The backward pass begins with the loss and computes the gradient with respect to the output $$\frac{\partial f_W}{\partial h}$$. The gradient with respect to the rest of the model is computed layer-by-layer through the chain rule. Layers with parameters, like the `INNER_PRODUCT` layer, compute the gradient with respect to their parameters $$\frac{\partial f_W}{\partial W_{\text{ip}}}$$ during the backward step.

These computations follow immediately from defining the model: Caffe plans and carries out the forward and backward passes for you.

- The `Net::Forward()` and `Net::Backward()` methods carry out the respective passes while `Layer::Forward()` and `Layer::Backward()` compute each step.
- Every layer type has `forward_{cpu,gpu}()` and `backward_{cpu,gpu}()` methods to compute its steps according to the mode of computation.
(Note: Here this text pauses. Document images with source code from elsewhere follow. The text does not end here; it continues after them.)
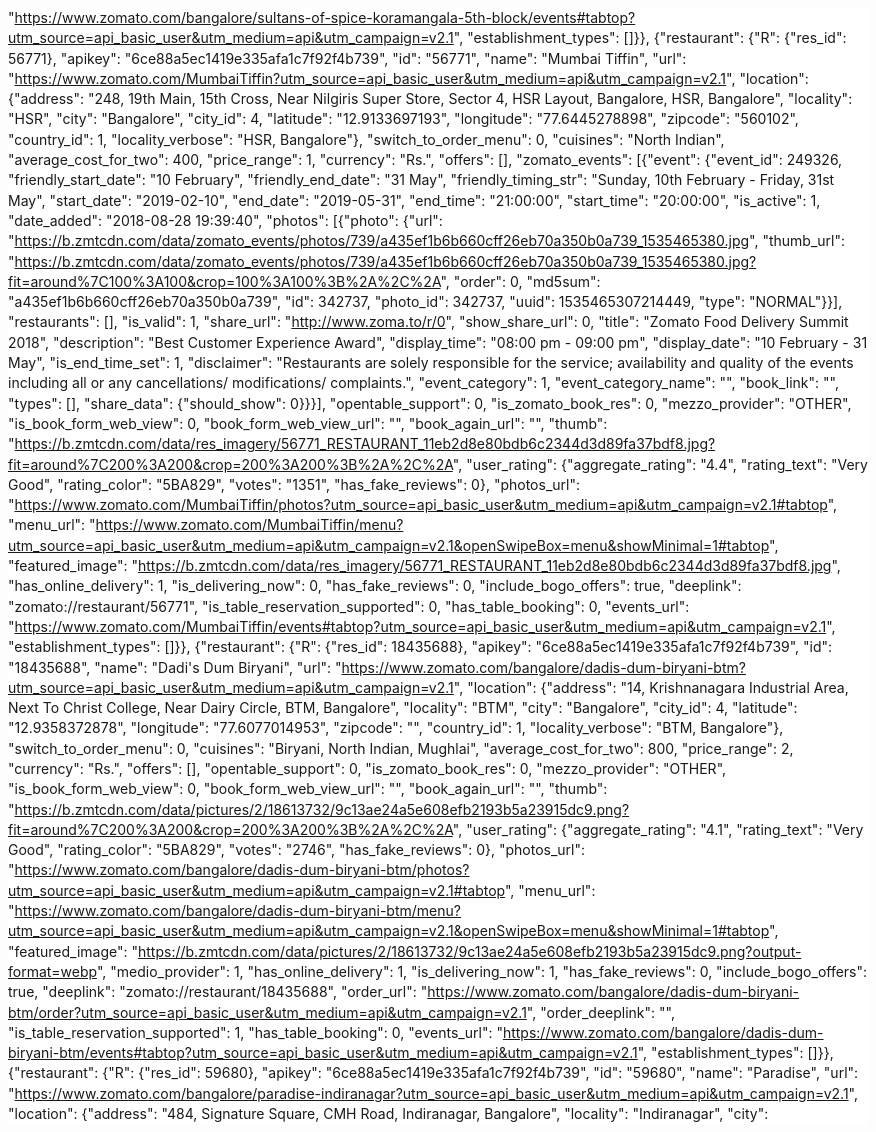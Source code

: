 "https://www.zomato.com/bangalore/sultans-of-spice-koramangala-5th-block/events#tabtop?utm_source=api_basic_user&utm_medium=api&utm_campaign=v2.1", "establishment_types": []}}, {"restaurant": {"R": {"res_id": 56771}, "apikey": "6ce88a5ec1419e335afa1c7f92f4b739", "id": "56771", "name": "Mumbai Tiffin", "url": "https://www.zomato.com/MumbaiTiffin?utm_source=api_basic_user&utm_medium=api&utm_campaign=v2.1", "location": {"address": "248, 19th Main, 15th Cross, Near Nilgiris Super Store, Sector 4, HSR Layout, Bangalore, HSR, Bangalore", "locality": "HSR", "city": "Bangalore", "city_id": 4, "latitude": "12.9133697193", "longitude": "77.6445278898", "zipcode": "560102", "country_id": 1, "locality_verbose": "HSR, Bangalore"}, "switch_to_order_menu": 0, "cuisines": "North Indian", "average_cost_for_two": 400, "price_range": 1, "currency": "Rs.", "offers": [], "zomato_events": [{"event": {"event_id": 249326, "friendly_start_date": "10 February", "friendly_end_date": "31 May", "friendly_timing_str": "Sunday, 10th February - Friday, 31st May", "start_date": "2019-02-10", "end_date": "2019-05-31", "end_time": "21:00:00", "start_time": "20:00:00", "is_active": 1, "date_added": "2018-08-28 19:39:40", "photos": [{"photo": {"url": "https://b.zmtcdn.com/data/zomato_events/photos/739/a435ef1b6b660cff26eb70a350b0a739_1535465380.jpg", "thumb_url": "https://b.zmtcdn.com/data/zomato_events/photos/739/a435ef1b6b660cff26eb70a350b0a739_1535465380.jpg?fit=around%7C100%3A100&crop=100%3A100%3B%2A%2C%2A", "order": 0, "md5sum": "a435ef1b6b660cff26eb70a350b0a739", "id": 342737, "photo_id": 342737, "uuid": 1535465307214449, "type": "NORMAL"}}], "restaurants": [], "is_valid": 1, "share_url": "http://www.zoma.to/r/0", "show_share_url": 0, "title": "Zomato Food Delivery Summit 2018", "description": "Best Customer Experience Award", "display_time": "08:00 pm - 09:00 pm", "display_date": "10 February - 31 May", "is_end_time_set": 1, "disclaimer": "Restaurants are solely responsible for the service; availability and quality of the events including all or any cancellations/ modifications/ complaints.", "event_category": 1, "event_category_name": "", "book_link": "", "types": [], "share_data": {"should_show": 0}}}], "opentable_support": 0, "is_zomato_book_res": 0, "mezzo_provider": "OTHER", "is_book_form_web_view": 0, "book_form_web_view_url": "", "book_again_url": "", "thumb": "https://b.zmtcdn.com/data/res_imagery/56771_RESTAURANT_11eb2d8e80bdb6c2344d3d89fa37bdf8.jpg?fit=around%7C200%3A200&crop=200%3A200%3B%2A%2C%2A", "user_rating": {"aggregate_rating": "4.4", "rating_text": "Very Good", "rating_color": "5BA829", "votes": "1351", "has_fake_reviews": 0}, "photos_url": "https://www.zomato.com/MumbaiTiffin/photos?utm_source=api_basic_user&utm_medium=api&utm_campaign=v2.1#tabtop", "menu_url": "https://www.zomato.com/MumbaiTiffin/menu?utm_source=api_basic_user&utm_medium=api&utm_campaign=v2.1&openSwipeBox=menu&showMinimal=1#tabtop", "featured_image": "https://b.zmtcdn.com/data/res_imagery/56771_RESTAURANT_11eb2d8e80bdb6c2344d3d89fa37bdf8.jpg", "has_online_delivery": 1, "is_delivering_now": 0, "has_fake_reviews": 0, "include_bogo_offers": true, "deeplink": "zomato://restaurant/56771", "is_table_reservation_supported": 0, "has_table_booking": 0, "events_url": "https://www.zomato.com/MumbaiTiffin/events#tabtop?utm_source=api_basic_user&utm_medium=api&utm_campaign=v2.1", "establishment_types": []}}, {"restaurant": {"R": {"res_id": 18435688}, "apikey": "6ce88a5ec1419e335afa1c7f92f4b739", "id": "18435688", "name": "Dadi's Dum Biryani", "url": "https://www.zomato.com/bangalore/dadis-dum-biryani-btm?utm_source=api_basic_user&utm_medium=api&utm_campaign=v2.1", "location": {"address": "14, Krishnanagara Industrial Area, Next To Christ College, Near Dairy Circle, BTM, Bangalore", "locality": "BTM", "city": "Bangalore", "city_id": 4, "latitude": "12.9358372878", "longitude": "77.6077014953", "zipcode": "", "country_id": 1, "locality_verbose": "BTM, Bangalore"}, "switch_to_order_menu": 0, "cuisines": "Biryani, North Indian, Mughlai", "average_cost_for_two": 800, "price_range": 2, "currency": "Rs.", "offers": [], "opentable_support": 0, "is_zomato_book_res": 0, "mezzo_provider": "OTHER", "is_book_form_web_view": 0, "book_form_web_view_url": "", "book_again_url": "", "thumb": "https://b.zmtcdn.com/data/pictures/2/18613732/9c13ae24a5e608efb2193b5a23915dc9.png?fit=around%7C200%3A200&crop=200%3A200%3B%2A%2C%2A", "user_rating": {"aggregate_rating": "4.1", "rating_text": "Very Good", "rating_color": "5BA829", "votes": "2746", "has_fake_reviews": 0}, "photos_url": "https://www.zomato.com/bangalore/dadis-dum-biryani-btm/photos?utm_source=api_basic_user&utm_medium=api&utm_campaign=v2.1#tabtop", "menu_url": "https://www.zomato.com/bangalore/dadis-dum-biryani-btm/menu?utm_source=api_basic_user&utm_medium=api&utm_campaign=v2.1&openSwipeBox=menu&showMinimal=1#tabtop", "featured_image": "https://b.zmtcdn.com/data/pictures/2/18613732/9c13ae24a5e608efb2193b5a23915dc9.png?output-format=webp", "medio_provider": 1, "has_online_delivery": 1, "is_delivering_now": 1, "has_fake_reviews": 0, "include_bogo_offers": true, "deeplink": "zomato://restaurant/18435688", "order_url": "https://www.zomato.com/bangalore/dadis-dum-biryani-btm/order?utm_source=api_basic_user&utm_medium=api&utm_campaign=v2.1", "order_deeplink": "", "is_table_reservation_supported": 1, "has_table_booking": 0, "events_url": "https://www.zomato.com/bangalore/dadis-dum-biryani-btm/events#tabtop?utm_source=api_basic_user&utm_medium=api&utm_campaign=v2.1", "establishment_types": []}}, {"restaurant": {"R": {"res_id": 59680}, "apikey": "6ce88a5ec1419e335afa1c7f92f4b739", "id": "59680", "name": "Paradise", "url": "https://www.zomato.com/bangalore/paradise-indiranagar?utm_source=api_basic_user&utm_medium=api&utm_campaign=v2.1", "location": {"address": "484, Signature Square, CMH Road, Indiranagar, Bangalore", "locality": "Indiranagar", "city":
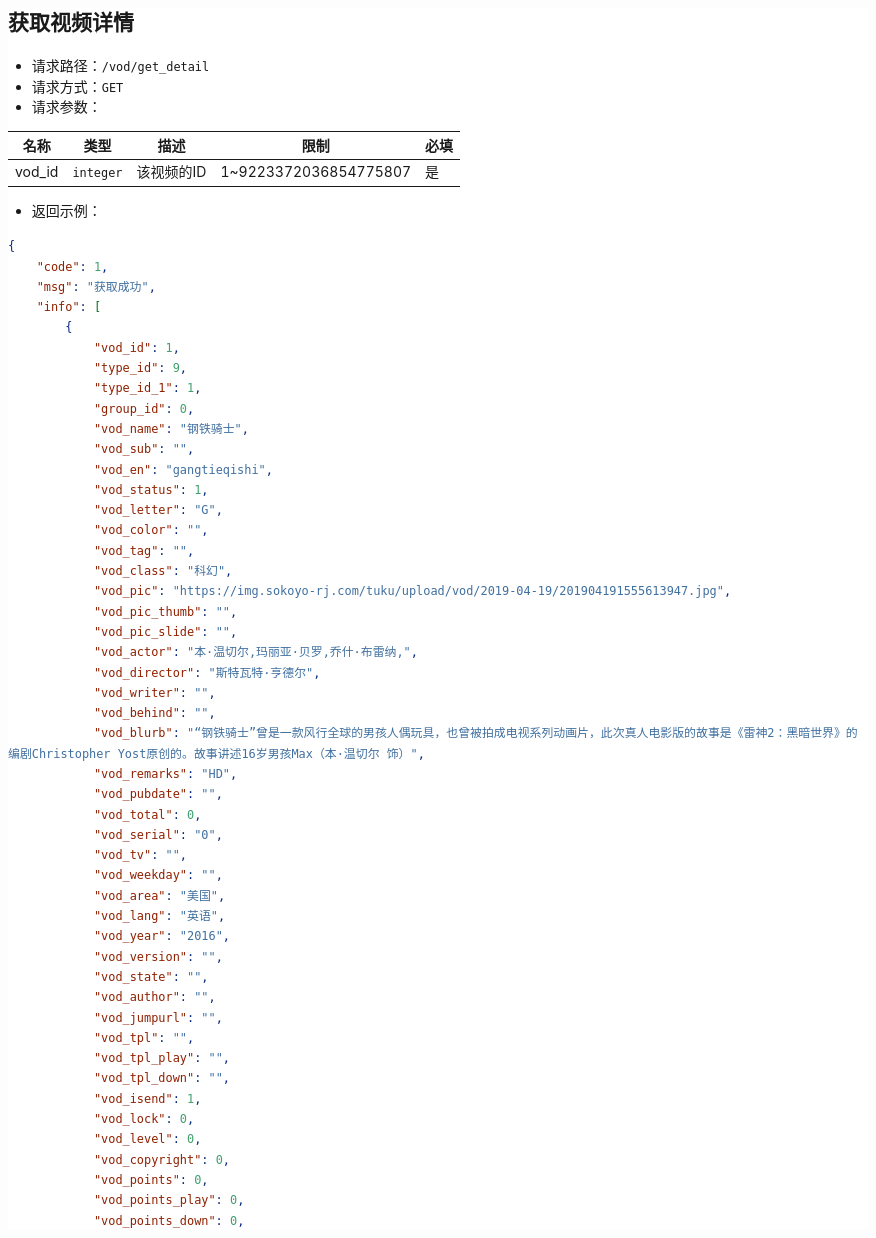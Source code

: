 

获取视频详情
-------------------------------------------

- 请求路径：`/vod/get_detail`
- 请求方式：`GET`
- 请求参数：

| 名称   | 类型      | 描述       | 限制                  | 必填 |
| ------ | --------- | ---------- | --------------------- | ---- |
| vod_id | `integer` | 该视频的ID | 1~9223372036854775807 | 是   |

- 返回示例：

```json
{
    "code": 1,
    "msg": "获取成功",
    "info": [
        {
            "vod_id": 1,
            "type_id": 9,
            "type_id_1": 1,
            "group_id": 0,
            "vod_name": "钢铁骑士",
            "vod_sub": "",
            "vod_en": "gangtieqishi",
            "vod_status": 1,
            "vod_letter": "G",
            "vod_color": "",
            "vod_tag": "",
            "vod_class": "科幻",
            "vod_pic": "https://img.sokoyo-rj.com/tuku/upload/vod/2019-04-19/201904191555613947.jpg",
            "vod_pic_thumb": "",
            "vod_pic_slide": "",
            "vod_actor": "本·温切尔,玛丽亚·贝罗,乔什·布雷纳,",
            "vod_director": "斯特瓦特·亨德尔",
            "vod_writer": "",
            "vod_behind": "",
            "vod_blurb": "“钢铁骑士”曾是一款风行全球的男孩人偶玩具，也曾被拍成电视系列动画片，此次真人电影版的故事是《雷神2：黑暗世界》的编剧Christopher Yost原创的。故事讲述16岁男孩Max（本·温切尔 饰）",
            "vod_remarks": "HD",
            "vod_pubdate": "",
            "vod_total": 0,
            "vod_serial": "0",
            "vod_tv": "",
            "vod_weekday": "",
            "vod_area": "美国",
            "vod_lang": "英语",
            "vod_year": "2016",
            "vod_version": "",
            "vod_state": "",
            "vod_author": "",
            "vod_jumpurl": "",
            "vod_tpl": "",
            "vod_tpl_play": "",
            "vod_tpl_down": "",
            "vod_isend": 1,
            "vod_lock": 0,
            "vod_level": 0,
            "vod_copyright": 0,
            "vod_points": 0,
            "vod_points_play": 0,
            "vod_points_down": 0,
```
A layer may only implement CPU or GPU mode due to constraints or convenience.

The [Solver](solver.html) optimizes a model by first calling forward to yield the output and loss, then calling backward to generate the gradient of the model, and then incorporating the gradient into a weight update that attempts to minimize the loss. Division of labor between the Solver, Net, and Layer keep Caffe modular and open to development.

For the details of the forward and backward steps of Caffe's layer types, refer to the [layer catalogue](layers.html).